Health scan: Patients accuse a tenth of doctors of sexual harassment

Complaints have increased either because it is occurring more frequently, or because there is more awareness of it and willingness to complain.

A depressed woman (illustrative) (photo credit: INGIMAGE)
A depressed woman (illustrative)
(photo credit: INGIMAGE)
More complaints on alleged sexual harassment of female patients of all ages by male medical personnel have been filed in recent years, either because it is occurring more frequently, or because there is more awareness of it and willingness to complain.
No doctor is immune to such charges, according to researchers at Petah Tikva’s Rabin Medical Center, who wrote an article on the subject in a recent issue of Harefuah, the Hebrew-language journal of the Israel Medical Association.
Obstetricians and gynecologists in the hospital said that physicians are at higher risk for complaints in specialties such as ob/gyn, psychiatry, family medicine and pediatrics.
According to the article, not only senior and lower-level physicians are at risk, but also interns, nurses, medical and nursing students and even auxiliary staffers. The rate of such complaints against male doctors is about one in 10. But surprisingly, in recent years, there have been plenty of sexual harassment complaints against women staffers as well.
Patients often come to hospitals and clinics fearful and anxious and have to expose themselves physically and emotionally. Organs are exposed and touched during examinations. The law on sexual harassment can have various interpretations depending on who looks into it or the judicial person who deals with it.
There is a standing recommendation that an accompanying nurse may be asked to be present when an intimate examination has to be performed on a patient, not only a woman but also a man. This is important not only to protect the patient but also the physician. The problem is that it is difficult to implement, as there is often no nurse who has time to do this.
The authors recommend that physicians who have to conduct intimate examinations of patients should take an “honorable and relaxed” approach, as this may reduce the pressure and anxiety of the patient and the risk that the physician becomes the subject of a complaint or a lawsuit.

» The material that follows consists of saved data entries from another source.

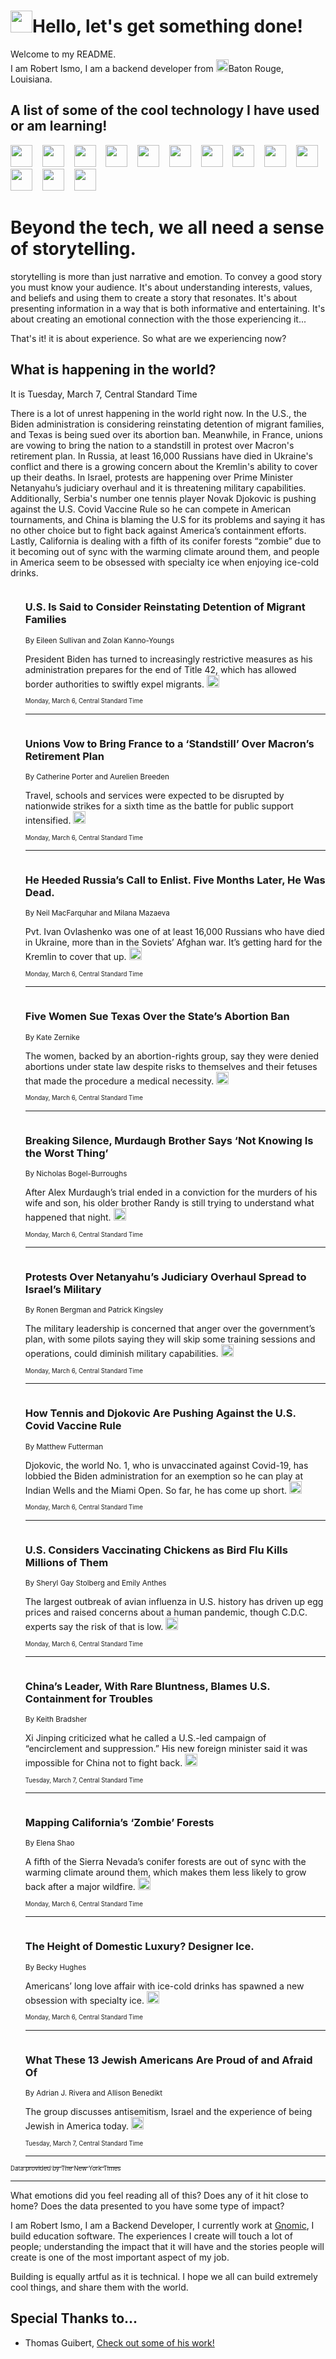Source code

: <h1><img src="https://emojis.slackmojis.com/emojis/images/1643514375/3493/hot-coffee.gif?1643514375" width="35"/>Hello, let's get something done!</h1>

<p>Welcome to my README.<br/>
I am Robert Ismo, I am a backend developer from <img src="https://emojis.slackmojis.com/emojis/images/1638395689/50435/moulin_rouge.png?1638395689" width="20"/>Baton Rouge, Louisiana.</p>
<h2>A list of some of the cool technology I have used or am learning!</h2>
<p>
<img src="https://emojis.slackmojis.com/emojis/images/1643516091/21142/meow_bongotap.gif?1643516091" width="35" alt="">
<img src="https://img.shields.io/badge/Favorite%20Frontend%20Framework-SvelteKit-f83903" alt="">
<img src="https://img.shields.io/badge/Second%20Favorite-Vue-40b581" alt="">
<img src="https://img.shields.io/badge/Most%20Used%20Runtime-Nodejs-78b061" alt="">
<img src="https://emojis.slackmojis.com/emojis/images/1643517416/34482/fire.gif?1643517416" width="35" alt="">
<img src="https://img.shields.io/badge/Javascript%20But%20Better-Typescript-0078ca" alt="">
<img src="https://img.shields.io/badge/Favorite%20Language-Elixir-3e244d" alt="">
<img src="https://img.shields.io/badge/Containerize%20Everything-Docker-6ac9ef" alt="">
<img src="https://emojis.slackmojis.com/emojis/images/1643514596/5999/meow_party.gif?1643514596" width="35" alt="">
<img src="https://img.shields.io/badge/API%20Love%20Language-Graphql-de32a5" alt="">
<img src="https://img.shields.io/badge/Our%20Favorite%20Version%20Controller-Git-e94f33" alt="">
<img src="https://img.shields.io/badge/Favorite%20Database-Redis-d42d1d" alt="">
<img src="https://emojis.slackmojis.com/emojis/images/1643514559/5584/deployparrot.gif?1643514559" width="35" alt="">
<img src="https://img.shields.io/badge/Container%20Interstate-RabbitMQ-f66200" alt="">
<img src="https://img.shields.io/badge/Gotta%20Learn-Kubernetes-316adf" alt="">
<img src="https://img.shields.io/badge/Really%20Mature%20Now-WASM-654fef" alt="">
<img src="https://emojis.slackmojis.com/emojis/images/1666642497/61942/dance_vibe.gif?1666642497" width="35" alt="">
<img src="https://img.shields.io/badge/For%20My%20M1-ARM64-657d96" alt="">
<img src="https://img.shields.io/badge/Loving%20This%20So%20Much-TailwindCSS-17bcb5" alt="">
<img src="https://img.shields.io/badge/Cool%20Build%20Tool-Vite-f9cb24" alt="">
<img src="https://emojis.slackmojis.com/emojis/images/1669231376/62819/working-on-it.gif?1669231376" width="35" alt="">
<img src="https://img.shields.io/badge/Fun%20and%20Easy%20Database-MongoDB-5f8c49" alt="">
<img src="https://img.shields.io/badge/JS%20Life%20Support-NPM-c73737" alt="">
<img src="https://img.shields.io/badge/I%20Liked%20It-DynamoDB-0073b9" alt="">
<img src="https://emojis.slackmojis.com/emojis/images/1643514045/46/question.gif?1643514045" width="35" alt="">
<img src="https://img.shields.io/badge/cool-React-60d6f9" alt="">
<img src="https://img.shields.io/badge/Future%20Big%20Project-Lambda-f37e00" alt="">
<img src="https://img.shields.io/badge/NPM%20But%20Better-PNPM-f1aa07" alt="">
<img src="https://emojis.slackmojis.com/emojis/images/1643514943/9662/fbwow.gif?1643514943" width="35" alt="">
<img src="https://img.shields.io/badge/First%20Language-C-662079" alt="">
<img src="https://img.shields.io/badge/Where%20I%20Deploy%20Frontend-Vercel-000000" alt="">
<img src="https://img.shields.io/badge/Who%20Does%20not%20Want%20an%20App-Swift-f9492a" alt="">
<img src="https://emojis.slackmojis.com/emojis/images/1643514058/151/javascript.png?1643514058" width="35" alt="">
<img src="https://img.shields.io/badge/cool-Python-fbd542" alt="">
<img src="https://img.shields.io/badge/Favorite%20Something-Stripe-656cdc" alt="">
<img src="https://img.shields.io/badge/Of%20Course-HTML5-ed6327" alt="">
<img src="https://emojis.slackmojis.com/emojis/images/1660415405/60731/bomb.gif?1660415405" width="35" alt="">
<img src="https://img.shields.io/badge/hate-CSS-2964ec" alt="">
<img src="https://img.shields.io/badge/Learning-CircleCI-141215" alt="">
<img src="https://img.shields.io/badge/Learning-Rust-fbbb3b" alt="">
<img src="https://emojis.slackmojis.com/emojis/images/1660415397/60712/writing-hand.gif?1660415397" width="35" alt="">
<img src="https://img.shields.io/badge/Dev%20Browser%20of%20Choice-Firefox-cc4e26" alt="">
<img src="https://img.shields.io/badge/Recoverying%20From%20Windows-UNIX-1781e3" alt="">
<img src="https://img.shields.io/badge/LOVE-LogSeq-90c1c2" alt="">
<img src="https://emojis.slackmojis.com/emojis/images/1643514066/223/kirby.gif?1643514066" width="35" alt="">
<img src="https://img.shields.io/badge/Daily%20Driver-MacOS-e6e6e8" alt="">
<img src="https://img.shields.io/badge/Git%20Server-Github-000000" alt="">
<img src="https://img.shields.io/badge/enjoyable-EC2-f17428" alt="">
<img src="https://emojis.slackmojis.com/emojis/images/1643514239/2069/excited.gif?1643514239" width="35" alt="">
</p>
<h1>Beyond the tech, we all need a sense of storytelling.</h1>
<p>storytelling is more than just narrative and emotion. To convey a good story you must know your audience. It's about understanding interests, values, and beliefs and using them to create a story that resonates. It's about presenting information in a way that is both informative and entertaining. It's about creating an emotional connection with the those experiencing it...</p>
<p>That's it! it is about experience. So what are we experiencing now?</p>
<h2>What is happening in the world?</h2>
<p>It is Tuesday, March 7, Central Standard Time</p>
<p>
There is a lot of unrest happening in the world right now. In the U.S., the Biden administration is considering reinstating detention of migrant families, and Texas is being sued over its abortion ban. Meanwhile, in France, unions are vowing to bring the nation to a standstill in protest over Macron&#39;s retirement plan. In Russia, at least 16,000 Russians have died in Ukraine&#39;s conflict and there is a growing concern about the Kremlin&#39;s ability to cover up their deaths. In Israel, protests are happening over Prime Minister Netanyahu’s judiciary overhaul and it is threatening military capabilities. Additionally, Serbia&#39;s number one tennis player Novak Djokovic is pushing against the U.S. Covid Vaccine Rule so he can compete in American tournaments, and China is blaming the U.S for its problems and saying it has no other choice but to fight back against America’s containment efforts. Lastly, California is dealing with a fifth of its conifer forests “zombie” due to it becoming out of sync with the warming climate around them, and people in America seem to be obsessed with specialty ice when enjoying ice-cold drinks.</p>
<ol>
<img src="https://img.shields.io/badge/-us-blue" alt="">
<h3>U.S. Is Said to Consider Reinstating Detention of Migrant Families</h3>
<sub>By Eileen Sullivan and Zolan Kanno-Youngs</sub>
<p>President Biden has turned to increasingly restrictive measures as his administration prepares for the end of Title 42, which has allowed border authorities to swiftly expel migrants.  <a href="https://nyti.ms/3ZIM3bV"><img src="https://developer.nytimes.com/files/poweredby_nytimes_30b.png?v=1583354208352" height="20"></a></p>
<sub><sub>Monday, March 6, Central Standard Time</sub></sub>
<hr/>
<img src="https://img.shields.io/badge/-international-home-blue" alt="">
<h3>Unions Vow to Bring France to a ‘Standstill’ Over Macron’s Retirement Plan</h3>
<sub>By Catherine Porter and Aurelien Breeden</sub>
<p>Travel, schools and services were expected to be disrupted by nationwide strikes for a sixth time as the battle for public support intensified.  <a href="https://nyti.ms/3mxpw3L"><img src="https://developer.nytimes.com/files/poweredby_nytimes_30b.png?v=1583354208352" height="20"></a></p>
<sub><sub>Monday, March 6, Central Standard Time</sub></sub>
<hr/>
<img src="https://img.shields.io/badge/-world-blue" alt="">
<h3>He Heeded Russia’s Call to Enlist. Five Months Later, He Was Dead.</h3>
<sub>By Neil MacFarquhar and Milana Mazaeva</sub>
<p>Pvt. Ivan Ovlashenko was one of at least 16,000 Russians who have died in Ukraine, more than in the Soviets’ Afghan war. It’s getting hard for the Kremlin to cover that up.  <a href="https://nyti.ms/3JeFuZj"><img src="https://developer.nytimes.com/files/poweredby_nytimes_30b.png?v=1583354208352" height="20"></a></p>
<sub><sub>Monday, March 6, Central Standard Time</sub></sub>
<hr/>
<img src="https://img.shields.io/badge/-us-blue" alt="">
<h3>Five Women Sue Texas Over the State’s Abortion Ban</h3>
<sub>By Kate Zernike</sub>
<p>The women, backed by an abortion-rights group, say they were denied abortions under state law despite risks to themselves and their fetuses that made the procedure a medical necessity.  <a href="https://nyti.ms/3YpH4fk"><img src="https://developer.nytimes.com/files/poweredby_nytimes_30b.png?v=1583354208352" height="20"></a></p>
<sub><sub>Monday, March 6, Central Standard Time</sub></sub>
<hr/>
<img src="https://img.shields.io/badge/-us-blue" alt="">
<h3>Breaking Silence, Murdaugh Brother Says ‘Not Knowing Is the Worst Thing’</h3>
<sub>By Nicholas Bogel-Burroughs</sub>
<p>After Alex Murdaugh’s trial ended in a conviction for the murders of his wife and son, his older brother Randy is still trying to understand what happened that night.  <a href="https://nyti.ms/3ISPgiA"><img src="https://developer.nytimes.com/files/poweredby_nytimes_30b.png?v=1583354208352" height="20"></a></p>
<sub><sub>Monday, March 6, Central Standard Time</sub></sub>
<hr/>
<img src="https://img.shields.io/badge/-world-blue" alt="">
<h3>Protests Over Netanyahu’s Judiciary Overhaul Spread to Israel’s Military</h3>
<sub>By Ronen Bergman and Patrick Kingsley</sub>
<p>The military leadership is concerned that anger over the government’s plan, with some pilots saying they will skip some training sessions and operations, could diminish military capabilities.  <a href="https://nyti.ms/3ZLruMg"><img src="https://developer.nytimes.com/files/poweredby_nytimes_30b.png?v=1583354208352" height="20"></a></p>
<sub><sub>Monday, March 6, Central Standard Time</sub></sub>
<hr/>
<img src="https://img.shields.io/badge/-sports-blue" alt="">
<h3>How Tennis and Djokovic Are Pushing Against the U.S. Covid Vaccine Rule</h3>
<sub>By Matthew Futterman</sub>
<p>Djokovic, the world No. 1, who is unvaccinated against Covid-19, has lobbied the Biden administration for an exemption so he can play at Indian Wells and the Miami Open. So far, he has come up short.  <a href="https://nyti.ms/3IUaKvo"><img src="https://developer.nytimes.com/files/poweredby_nytimes_30b.png?v=1583354208352" height="20"></a></p>
<sub><sub>Monday, March 6, Central Standard Time</sub></sub>
<hr/>
<img src="https://img.shields.io/badge/-us-blue" alt="">
<h3>U.S. Considers Vaccinating Chickens as Bird Flu Kills Millions of Them</h3>
<sub>By Sheryl Gay Stolberg and Emily Anthes</sub>
<p>The largest outbreak of avian influenza in U.S. history has driven up egg prices and raised concerns about a human pandemic, though C.D.C. experts say the risk of that is low.  <a href="https://nyti.ms/3ZMgn5p"><img src="https://developer.nytimes.com/files/poweredby_nytimes_30b.png?v=1583354208352" height="20"></a></p>
<sub><sub>Monday, March 6, Central Standard Time</sub></sub>
<hr/>
<img src="https://img.shields.io/badge/-world-blue" alt="">
<h3>China’s Leader, With Rare Bluntness, Blames U.S. Containment for Troubles</h3>
<sub>By Keith Bradsher</sub>
<p>Xi Jinping criticized what he called a U.S.-led campaign of “encirclement and suppression.” His new foreign minister said it was impossible for China not to fight back.  <a href="https://nyti.ms/3mzXnco"><img src="https://developer.nytimes.com/files/poweredby_nytimes_30b.png?v=1583354208352" height="20"></a></p>
<sub><sub>Tuesday, March 7, Central Standard Time</sub></sub>
<hr/>
<img src="https://img.shields.io/badge/-climate-blue" alt="">
<h3>Mapping California’s ‘Zombie’ Forests</h3>
<sub>By Elena Shao</sub>
<p>A fifth of the Sierra Nevada’s conifer forests are out of sync with the warming climate around them, which makes them less likely to grow back after a major wildfire.  <a href="https://nyti.ms/41TgApl"><img src="https://developer.nytimes.com/files/poweredby_nytimes_30b.png?v=1583354208352" height="20"></a></p>
<sub><sub>Monday, March 6, Central Standard Time</sub></sub>
<hr/>
<img src="https://img.shields.io/badge/-dining-blue" alt="">
<h3>The Height of Domestic Luxury? Designer Ice.</h3>
<sub>By Becky Hughes</sub>
<p>Americans’ long love affair with ice-cold drinks has spawned a new obsession with specialty ice.  <a href="https://nyti.ms/3ye4ObC"><img src="https://developer.nytimes.com/files/poweredby_nytimes_30b.png?v=1583354208352" height="20"></a></p>
<sub><sub>Monday, March 6, Central Standard Time</sub></sub>
<hr/>
<img src="https://img.shields.io/badge/-opinion-blue" alt="">
<h3>What These 13 Jewish Americans Are Proud of and Afraid Of</h3>
<sub>By Adrian J. Rivera and Allison Benedikt</sub>
<p>The group discusses antisemitism, Israel and the experience of being Jewish in America today.  <a href="https://nyti.ms/3yeSjMW"><img src="https://developer.nytimes.com/files/poweredby_nytimes_30b.png?v=1583354208352" height="20"></a></p>
<sub><sub>Tuesday, March 7, Central Standard Time</sub></sub>
<hr/>
</ol>
<a href="https://developer.nytimes.com"><sub><sub>Data provided by The New York Times</sub></sub></a>
<hr/>
<p>What emotions did you feel reading all of this? Does any of it hit close to home? Does the data presented to you have some type of impact?</p>
<p>I am Robert Ismo, I am a Backend Developer, I currently work at <a href="https://gnomic.education/">Gnomic</a>, I build education software. The experiences I create will touch a lot of people; understanding the impact that it will have and the stories people will create is one of the most important aspect of my job.</p>
<p>Building is equally artful as it is technical. I hope we all can build extremely cool things, and share them with the world.</p>
<h2>Special Thanks to...</h2>
<ul>
<li>Thomas Guibert, <a href="https://github.com/thmsgbrt/thmsgbrt">Check out some of his work!</a></li>
</ul>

The authors conclude that there is room for a strict institutionalization of how to perform intimate examinations on patients and for handling complaints of sexual harassment in medical institutions so that this problem can be significantly reduced.

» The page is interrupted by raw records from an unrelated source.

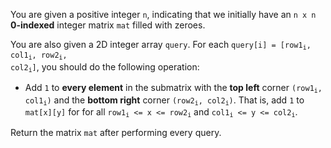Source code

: You are given a positive integer `n`, indicating that we initially have an `n x n` **0-indexed** integer matrix `mat` filled with zeroes.

You are also given a 2D integer array `query`. For each <code>query[i] = [row1<sub>i</sub>, col1<sub>i</sub>, row2<sub>i</sub>, col2<sub>i</sub>]</code>, you should do the following operation:

- Add `1` to **every element** in the submatrix with the **top left** corner <code>(row1<sub>i</sub>, col1<sub>i</sub>)</code> and the **bottom right** corner <code>(row2<sub>i</sub>, col2<sub>i</sub>)</code>. That is, add `1` to <code>mat[x][y]</code> for for all <code>row1<sub>i</sub> &lt;= x &lt;= row2<sub>i</sub></code> and <code>col1<sub>i</sub> &lt;= y &lt;= col2<sub>i</sub></code>.

Return the matrix `mat` after performing every query.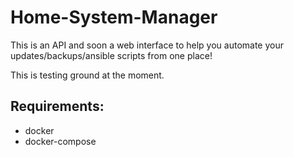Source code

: # Home-System-Manager

This is an API and soon a web interface to help you automate your updates/backups/ansible scripts from one place!


This is testing ground at the moment.

## Requirements:

* docker
* docker-compose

TEENS LOSE SLEEP WITH DAYLIGHT SAVING TIME The change to daylight savings time in the spring causes high school pupils to lose sleep on school nights, resulting in a decline in vigilance and cognitive function, which raises safety concerns for teen drivers. A study showing this was published in the Journal of Clinical Sleep Medicine.
Dr. Ana Krieger, medical director of the Weill Cornell Center for Sleep Medicine at New York-Presbyterian Hospital says that the average objectively measured sleep duration on the weeknights after the spring clock change declined to seven hours, 19 minutes. This reflects a mean loss of 32 minutes per night compared with the school week prior to the implementation of daylight saving time. Average cumulative sleep loss on weeknights following the time change was two hours and 42 minutes.

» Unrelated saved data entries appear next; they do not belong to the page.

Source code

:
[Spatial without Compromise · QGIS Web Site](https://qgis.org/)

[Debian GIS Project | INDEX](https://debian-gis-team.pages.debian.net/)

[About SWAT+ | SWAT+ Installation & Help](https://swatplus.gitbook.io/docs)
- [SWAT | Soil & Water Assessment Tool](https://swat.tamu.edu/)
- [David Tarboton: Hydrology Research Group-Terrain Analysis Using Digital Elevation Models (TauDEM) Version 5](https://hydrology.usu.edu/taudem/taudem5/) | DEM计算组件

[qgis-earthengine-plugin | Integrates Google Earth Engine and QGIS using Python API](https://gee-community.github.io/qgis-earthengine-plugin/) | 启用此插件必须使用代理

During school days after the time change, pupils displayed increased sleepiness and a decline in psychomotor vigilance, including longer reaction times and increased lapses of attention. “For many years now, sleep researchers have been concerned about sleep deprivation in adolescents,” she says. “This study unveils a potential additional factor that may further restrict their sleep in the early spring.”
This is the apparently the first study to quantify the detrimental effects of daylight saving time implementation using objective measurements of sleep duration and vigilance in students attending high school.
The American Academy of Sleep Medicine recommends that adolescents get a little more than nine hours of nightly sleep for optimal health and daytime alertness during the critical transition from childhood to adulthood.
FOLLOW-UP NEEDED AFTER COPD The risk for hospital readmission after an attack of chronic obstructive pulmonary disease (COPD) – which is almost always caused by smoking – is nearly three times higher if a follow-up visit to a pulmonologist is skipped. The study led by Dr. Nimrod Maimon of the pulmonary institute at Soroka University Medical Center in Beersheba was published recently in the journal Chest.
COPD exacerbations account for 500,000 hospital admissions and $18 billion in direct health-care costs annually in the US alone. More than half of patients with COPD who are hospitalized due to exacerbations of their condition will be readmitted at least once during the first year after discharge; 14% will be readmitted during the first month after their discharge; and another 7% within three months.
Researchers found that place of residence is an important factor limiting attendance at follow-up appointments.
Patients who live farther away from the clinic are less likely to attend the follow up than those who live nearby.
Patients who were frequently hospitalized during the previous year are also less likely to attend follow-up visits.
Factors positively influencing attendance at follow-up visits include written recommendations accompanying discharge letters and pre-hospital admission visits by the patient to a pulmonologist.
“The potential impact of this study on reducing the admission rate of patients with common respiratory diseases is high,” wrote Maimon. “Advising a patient to visit a chest physician after discharge may save the next admission and reduce the morbidity burden of this serious disease.”